Hi Jenny - I hope things are going well with you and Jess! I'm happy to say that the 2 Germ Sheps I have now are wonderful with kids, but my previous GSD was not. When I adopted her at 15 mos old, she'd just as soon eat the kid and ask questions later. One wrong move and she went ballistic. It was scary. We worked hard and long with a great trainer. He had us spend *literally* hours upon hours upon hours (for weeks and weeks and weeks - she was a really hard case), sitting in a park near where the kids play, and just letting her watch them. For a long time, she'd stay standing, she couldn't even sit. Gradually, she sat, and finally I knew we had made real progress when we could go to the park, I'd find a bench, sit down, and she'd lie down and relax. Of course, I'd never let anyone touch her or get near her - that way, no pressure. It then moved on to where I found a child in our neighborhood and started working with them, set something up, and would have them approach very slowly, with treats, always petting under the chin or on the chest or back - only good things happened when kids were around. She grew to absolutely love kids and would seek them out. Going to the park and getting pets from kids ended up being a real treat! (I barely believed it myself - miracles do happen!!)
Perhaps (not knowing what your weather is like) you could find a playground or park and do some relaxation work with Jess, getting her totally comfortable around lots of movement - kids running, playing, screaming, etc. When it's obvious she's just not caring if kids are darting anywhere (or if she's like that now), find someone you could work with - a friend, or even a friend of a friend (someone with a child, preferably an older child to start out with), a neighbor, etc, and go slowly, use treats, watch Jess' body language, have the child always softly pet the chest, back, under the neck - never the face or top of the head. Do watch kids, cuz that's just the first place they go for - they always pet dogs on the top of the head. Teach kids (any kids) that dogs just don't like that (cuz some don't - and with strange dogs, best not to go there). You also give Jess treats and tell her what a good girl she is, if she's standing there politely accepting the pets of the child. If at any time you see her tense up, then end up and remove her. As with the other desensitization work you were doing, she'll trust (and thank you) that you won't push her too far, and will be grateful you took the pressure off her. If she's enjoying herself, she'll appreciate her new-found friend and will want more (as my girl discovered).
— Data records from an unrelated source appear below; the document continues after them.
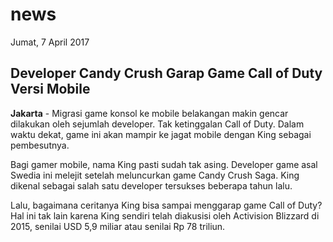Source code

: # news
Jumat, 7 April 2017

## Developer Candy Crush Garap Game Call of Duty Versi Mobile

**Jakarta** - Migrasi game konsol ke mobile belakangan makin gencar dilakukan oleh sejumlah developer. Tak ketinggalan Call of Duty. Dalam waktu dekat, game ini akan mampir ke jagat mobile dengan King sebagai pembesutnya.

Bagi gamer mobile, nama King pasti sudah tak asing. Developer game asal Swedia ini melejit setelah meluncurkan game Candy Crush Saga. King dikenal sebagai salah satu developer tersukses beberapa tahun lalu. 

Lalu, bagaimana ceritanya King bisa sampai menggarap game Call of Duty? Hal ini tak lain karena King sendiri telah diakusisi oleh Activision Blizzard di 2015, senilai USD 5,9 miliar atau senilai Rp 78 triliun.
As for your friends, and their tensing and getting nervous - there's nothing you can do about that. Are they afraid of dogs? It sounds like they may be. Explain that yes, it's good to always be vigilant around kids and dogs. It's just common sense. But to get very nervous can actually bring on unwanted behavior - the dog might react negatively to the tension. If they act like that every time they come over, I'd say put up a baby gate and keep Jess separated (for everyone's peace of mind). Jess won't get any bad vibes she'll associate with kids (every time a kid comes around, people freak out - kids must be bad). If they can be calm and work with their child and Jess - have them keep their little girl calm (she's old enough to learn to pet the doggie quietly, and you can give her a treat), you give the commands to Jess and she can treat, make it a two-some, the two of your very close together, working with Jess, maybe asking Jess to lie down - does she like belly rubs? Try sitting quietly doing belly or back rubs while Jess lays on the floor - maybe small increments, then give Jess a break - til everyone gets comfortable (over time). Don't rush your friends, or Jess - just let the relationship happen when it's ready. Let Jess get used to kids on her own time, and let your friends get used to the idea that their little girl will meet dogs in this world, and she needs to learn how to do it (for her own safety).
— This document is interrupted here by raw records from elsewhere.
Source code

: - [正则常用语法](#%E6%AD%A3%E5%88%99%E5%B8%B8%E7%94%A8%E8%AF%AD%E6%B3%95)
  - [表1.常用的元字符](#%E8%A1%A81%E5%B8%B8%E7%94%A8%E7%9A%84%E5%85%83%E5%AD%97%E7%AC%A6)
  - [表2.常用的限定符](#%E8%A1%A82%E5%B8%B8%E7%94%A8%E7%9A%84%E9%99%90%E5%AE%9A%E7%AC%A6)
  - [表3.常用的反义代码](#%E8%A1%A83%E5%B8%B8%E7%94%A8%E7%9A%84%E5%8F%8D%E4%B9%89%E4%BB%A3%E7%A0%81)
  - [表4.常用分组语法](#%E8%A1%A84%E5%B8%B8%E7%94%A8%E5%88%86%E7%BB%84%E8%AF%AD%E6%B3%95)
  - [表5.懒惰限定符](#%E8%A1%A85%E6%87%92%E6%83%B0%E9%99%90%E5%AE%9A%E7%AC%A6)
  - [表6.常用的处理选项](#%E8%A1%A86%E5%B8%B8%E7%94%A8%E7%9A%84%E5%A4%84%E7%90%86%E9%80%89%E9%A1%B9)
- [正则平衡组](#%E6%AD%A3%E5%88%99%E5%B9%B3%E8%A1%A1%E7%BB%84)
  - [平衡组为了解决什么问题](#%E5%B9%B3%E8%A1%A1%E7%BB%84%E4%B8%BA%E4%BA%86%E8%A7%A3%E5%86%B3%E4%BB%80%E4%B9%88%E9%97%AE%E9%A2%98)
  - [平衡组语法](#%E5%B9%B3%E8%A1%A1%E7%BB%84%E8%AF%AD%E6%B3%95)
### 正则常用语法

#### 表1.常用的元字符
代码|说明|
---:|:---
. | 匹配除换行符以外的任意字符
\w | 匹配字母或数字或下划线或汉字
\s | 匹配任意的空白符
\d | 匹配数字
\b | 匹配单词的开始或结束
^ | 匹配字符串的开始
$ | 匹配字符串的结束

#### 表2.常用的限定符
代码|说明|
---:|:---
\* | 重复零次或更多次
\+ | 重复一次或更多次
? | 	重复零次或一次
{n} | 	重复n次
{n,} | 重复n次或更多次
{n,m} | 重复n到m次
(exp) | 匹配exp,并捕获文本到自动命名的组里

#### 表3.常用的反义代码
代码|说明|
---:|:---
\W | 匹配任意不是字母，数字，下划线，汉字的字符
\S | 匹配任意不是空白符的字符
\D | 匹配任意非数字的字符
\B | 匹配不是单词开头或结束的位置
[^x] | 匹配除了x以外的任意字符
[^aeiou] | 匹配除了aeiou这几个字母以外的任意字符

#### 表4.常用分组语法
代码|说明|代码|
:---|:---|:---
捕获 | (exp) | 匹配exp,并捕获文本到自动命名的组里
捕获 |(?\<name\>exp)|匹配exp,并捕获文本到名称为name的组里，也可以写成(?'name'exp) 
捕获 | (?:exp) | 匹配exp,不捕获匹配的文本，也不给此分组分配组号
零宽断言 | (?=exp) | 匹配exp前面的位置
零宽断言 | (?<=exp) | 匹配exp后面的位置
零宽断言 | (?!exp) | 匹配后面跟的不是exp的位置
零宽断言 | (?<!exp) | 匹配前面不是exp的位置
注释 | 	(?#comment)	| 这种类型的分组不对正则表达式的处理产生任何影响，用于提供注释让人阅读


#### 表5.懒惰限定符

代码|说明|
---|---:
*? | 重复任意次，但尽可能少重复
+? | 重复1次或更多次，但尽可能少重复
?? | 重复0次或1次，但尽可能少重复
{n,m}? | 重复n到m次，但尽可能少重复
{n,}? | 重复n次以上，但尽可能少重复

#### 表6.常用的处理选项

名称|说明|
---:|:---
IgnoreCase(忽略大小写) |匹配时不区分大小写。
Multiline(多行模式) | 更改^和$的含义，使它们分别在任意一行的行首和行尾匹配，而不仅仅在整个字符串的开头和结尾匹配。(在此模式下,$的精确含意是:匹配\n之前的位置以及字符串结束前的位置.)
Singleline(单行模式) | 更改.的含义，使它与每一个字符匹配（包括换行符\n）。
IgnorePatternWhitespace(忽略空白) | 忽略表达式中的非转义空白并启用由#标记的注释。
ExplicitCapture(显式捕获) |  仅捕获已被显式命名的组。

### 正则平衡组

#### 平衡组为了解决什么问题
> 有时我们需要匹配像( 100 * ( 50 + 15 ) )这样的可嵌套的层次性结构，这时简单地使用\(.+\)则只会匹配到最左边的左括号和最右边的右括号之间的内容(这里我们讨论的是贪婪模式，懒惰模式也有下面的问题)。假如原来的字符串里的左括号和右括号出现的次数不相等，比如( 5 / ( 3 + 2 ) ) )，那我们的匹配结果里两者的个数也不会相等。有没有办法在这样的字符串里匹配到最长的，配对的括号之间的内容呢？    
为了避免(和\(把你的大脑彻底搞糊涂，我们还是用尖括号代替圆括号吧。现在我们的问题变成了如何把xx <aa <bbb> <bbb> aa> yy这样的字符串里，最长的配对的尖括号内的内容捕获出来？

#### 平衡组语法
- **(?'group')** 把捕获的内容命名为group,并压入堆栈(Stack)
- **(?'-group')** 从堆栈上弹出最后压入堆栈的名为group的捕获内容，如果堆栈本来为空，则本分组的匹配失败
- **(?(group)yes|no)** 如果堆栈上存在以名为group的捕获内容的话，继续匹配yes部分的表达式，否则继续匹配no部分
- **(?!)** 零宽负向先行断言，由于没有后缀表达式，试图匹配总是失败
Just read your post again - about sniffing your friend's girl? Keep in mind, Jess' nose is very very powerful. Jess doesn't need to be right up on her to get a really good smell, she can accomplish that from a little ways away, or she can smell someplace the child has just walked, etc (or a sweater or something she just wore in) if you want to give her a really good sniff. I think that would make your friends way too nervous right now.
I hope some of this helped. I'm sure someone else will chime in, maybe TxCwg? Good luck!